* Assignment *
Your output is to consist only of the line containing "- Modified Fields: 0" and the lines after it, through the end of the data, reproduced exactly.

(Data for processing Opens)

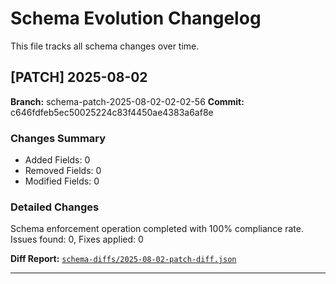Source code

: # Schema Evolution Changelog

This file tracks all schema changes over time.


## [PATCH] 2025-08-02

**Branch:** schema-patch-2025-08-02-02-02-56
**Commit:** c646fdfeb5ec50025224c83f4450ae4383a6af8e

### Changes Summary
- Added Fields: 0
- Removed Fields: 0
- Modified Fields: 0

### Detailed Changes
Schema enforcement operation completed with 100% compliance rate. Issues found: 0, Fixes applied: 0

**Diff Report:** [`schema-diffs/2025-08-02-patch-diff.json`](./schema-diffs/2025-08-02-patch-diff.json)

---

(Data for processing Closes)

* Result for this task *
- Modified Fields: 0

### Detailed Changes
Schema enforcement operation completed with 100% compliance rate. Issues found: 0, Fixes applied: 0

**Diff Report:** [`schema-diffs/2025-08-02-patch-diff.json`](./schema-diffs/2025-08-02-patch-diff.json)

---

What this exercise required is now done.